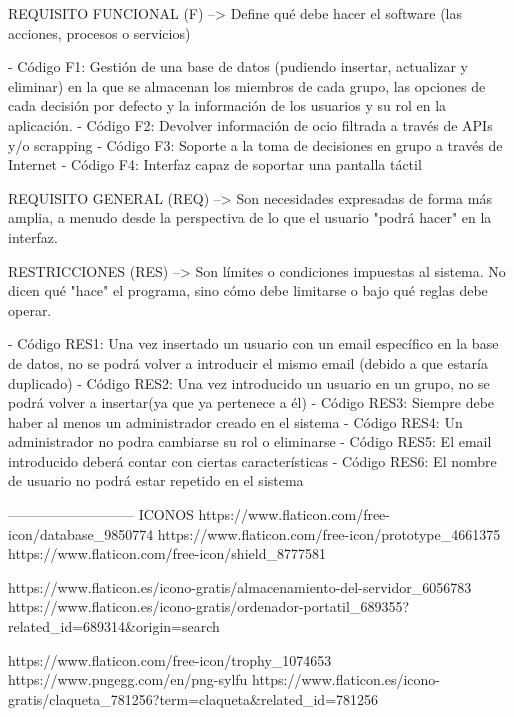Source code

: REQUISITO FUNCIONAL (F) --> Define qué debe hacer el software (las acciones, procesos o servicios)

 - Código F1: Gestión de una base de datos (pudiendo insertar, actualizar y eliminar) en la que se almacenan los miembros de cada grupo, las opciones de cada decisión por defecto y la información de los usuarios y su rol en la aplicación.
 - Código F2: Devolver información de ocio filtrada a través de APIs y/o scrapping 
 - Código F3: Soporte a la toma de decisiones en grupo a través de Internet
 - Código F4: Interfaz capaz de soportar una pantalla táctil



REQUISITO GENERAL (REQ) --> Son necesidades expresadas de forma más amplia, a menudo desde la perspectiva de lo que el usuario "podrá hacer" en la interfaz.




 RESTRICCIONES (RES) --> Son límites o condiciones impuestas al sistema. No dicen qué "hace" el programa, sino cómo debe limitarse o bajo qué reglas debe operar.
 
 - Código RES1: Una vez insertado un usuario con un email específico en la base de datos, no se podrá volver a introducir el mismo  email (debido a que estaría duplicado)
- Código RES2: Una vez introducido un usuario en un grupo, no se podrá volver a insertar(ya que ya pertenece a él)
- Código RES3: Siempre debe haber al menos un administrador creado en el sistema
- Código RES4: Un administrador no podra cambiarse su rol o eliminarse
- Código RES5: El email introducido deberá contar con ciertas características
- Código RES6: El nombre de usuario no podrá estar repetido en el sistema








---------------------------
ICONOS
https://www.flaticon.com/free-icon/database_9850774
https://www.flaticon.com/free-icon/prototype_4661375
https://www.flaticon.com/free-icon/shield_8777581

https://www.flaticon.es/icono-gratis/almacenamiento-del-servidor_6056783
https://www.flaticon.es/icono-gratis/ordenador-portatil_689355?related_id=689314&origin=search

https://www.flaticon.com/free-icon/trophy_1074653
https://www.pngegg.com/en/png-sylfu
https://www.flaticon.es/icono-gratis/claqueta_781256?term=claqueta&related_id=781256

==================================================

TRY IT:
Reproduce the material above exactly, first line through the line that contains "- Código F2: Devolver", minus the pictures.

SOLUTION FOR THIS EXERCISE:
Source code

: REQUISITO FUNCIONAL (F) --> Define qué debe hacer el software (las acciones, procesos o servicios)

 - Código F1: Gestión de una base de datos (pudiendo insertar, actualizar y eliminar) en la que se almacenan los miembros de cada grupo, las opciones de cada decisión por defecto y la información de los usuarios y su rol en la aplicación.
 - Código F2: Devolver información de ocio filtrada a través de APIs y/o scrapping 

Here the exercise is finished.